Each entry below is to be reproduced exactly, though any pictures it holds must be omitted.

--------------------

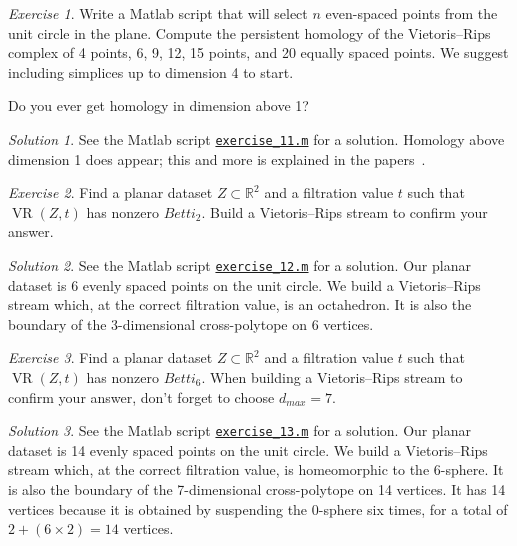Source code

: \documentclass[amscd, amssymb, verbatim]{amsart}[12pt]
\theoremstyle{remark}
\theoremstyle{remark}
\newtheorem{exerciseSol}{Exercise}
\theoremstyle{remark}
\newtheorem*{solution}{Solution}
\DeclareMathOperator{\VR}{VR}
\newcommand{\R}{\mathbb{R}}
\begin{document}
\begin{exerciseSol}
Write a Matlab script that will select $n$ even-spaced points from the unit circle in the plane. Compute the persistent homology of the Vietoris--Rips complex of 4 points, 6, 9, 12, 15 points, and 20 equally spaced points. We suggest including simplices up to dimension 4 to start.

Do you ever get homology in dimension above 1?
\end{exerciseSol}

\begin{solution}
See the Matlab script \href{https://github.com/appliedtopology/javaplex/tree/master/src/matlab/for_distribution/tutorial_solutions/exercise_11.m}{\texttt{exercise\_11.m}} for a solution. Homology above dimension 1 does appear; this and more is explained in the papers~\citep{Adamaszek2013,AAFPP-J,AA-VRS1,AAM}.
\end{solution}

\begin{exerciseSol}
Find a planar dataset $Z \subset \R^2$ and a filtration value $t$ such that $\VR(Z,t)$ has nonzero $Betti_2$. Build a Vietoris--Rips stream to confirm your answer.
\end{exerciseSol}

\begin{solution}
See the Matlab script \href{https://github.com/appliedtopology/javaplex/tree/master/src/matlab/for_distribution/tutorial_solutions/exercise_12.m}{\texttt{exercise\_12.m}} for a solution. Our planar dataset is 6 evenly spaced points on the unit circle. We build a Vietoris--Rips stream which, at the correct filtration value, is an octahedron. It is also the boundary of the 3-dimensional cross-polytope on 6 vertices.
\end{solution}

\begin{exerciseSol}
Find a planar dataset $Z \subset \R^2$ and a filtration value $t$ such that $\VR(Z,t)$ has nonzero $Betti_6$. When building a Vietoris--Rips stream to confirm your answer, don't forget to choose $d_{max} = 7$.
\end{exerciseSol}

\begin{solution}
See the Matlab script \href{https://github.com/appliedtopology/javaplex/tree/master/src/matlab/for_distribution/tutorial_solutions/exercise_13.m}{\texttt{exercise\_13.m}} for a solution. Our planar dataset is 14 evenly spaced points on the unit circle. We build a Vietoris--Rips stream which, at the correct filtration value, is homeomorphic to the 6-sphere. It is also the boundary of the 7-dimensional cross-polytope on 14 vertices. It has 14 vertices because it is obtained by suspending the 0-sphere six times, for a total of $2 + (6 \times 2) = 14$ vertices. 
\end{solution}
\end{document}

--------------------

### RESULT OF THE TASK
Source code

: \documentclass[amscd, amssymb, verbatim]{amsart}[12pt]
\theoremstyle{remark}
\theoremstyle{remark}
\newtheorem{exerciseSol}{Exercise}
\theoremstyle{remark}
\newtheorem*{solution}{Solution}
\DeclareMathOperator{\VR}{VR}
\newcommand{\R}{\mathbb{R}}
\begin{document}
\begin{exerciseSol}
Write a Matlab script that will select $n$ even-spaced points from the unit circle in the plane. Compute the persistent homology of the Vietoris--Rips complex of 4 points, 6, 9, 12, 15 points, and 20 equally spaced points. We suggest including simplices up to dimension 4 to start.

Do you ever get homology in dimension above 1?
\end{exerciseSol}

\begin{solution}
See the Matlab script \href{https://github.com/appliedtopology/javaplex/tree/master/src/matlab/for_distribution/tutorial_solutions/exercise_11.m}{\texttt{exercise\_11.m}} for a solution. Homology above dimension 1 does appear; this and more is explained in the papers~\citep{Adamaszek2013,AAFPP-J,AA-VRS1,AAM}.
\end{solution}

\begin{exerciseSol}
Find a planar dataset $Z \subset \R^2$ and a filtration value $t$ such that $\VR(Z,t)$ has nonzero $Betti_2$. Build a Vietoris--Rips stream to confirm your answer.
\end{exerciseSol}

\begin{solution}
See the Matlab script \href{https://github.com/appliedtopology/javaplex/tree/master/src/matlab/for_distribution/tutorial_solutions/exercise_12.m}{\texttt{exercise\_12.m}} for a solution. Our planar dataset is 6 evenly spaced points on the unit circle. We build a Vietoris--Rips stream which, at the correct filtration value, is an octahedron. It is also the boundary of the 3-dimensional cross-polytope on 6 vertices.
\end{solution}

\begin{exerciseSol}
Find a planar dataset $Z \subset \R^2$ and a filtration value $t$ such that $\VR(Z,t)$ has nonzero $Betti_6$. When building a Vietoris--Rips stream to confirm your answer, don't forget to choose $d_{max} = 7$.
\end{exerciseSol}

\begin{solution}
See the Matlab script \href{https://github.com/appliedtopology/javaplex/tree/master/src/matlab/for_distribution/tutorial_solutions/exercise_13.m}{\texttt{exercise\_13.m}} for a solution. Our planar dataset is 14 evenly spaced points on the unit circle. We build a Vietoris--Rips stream which, at the correct filtration value, is homeomorphic to the 6-sphere. It is also the boundary of the 7-dimensional cross-polytope on 14 vertices. It has 14 vertices because it is obtained by suspending the 0-sphere six times, for a total of $2 + (6 \times 2) = 14$ vertices. 
\end{solution}
\end{document}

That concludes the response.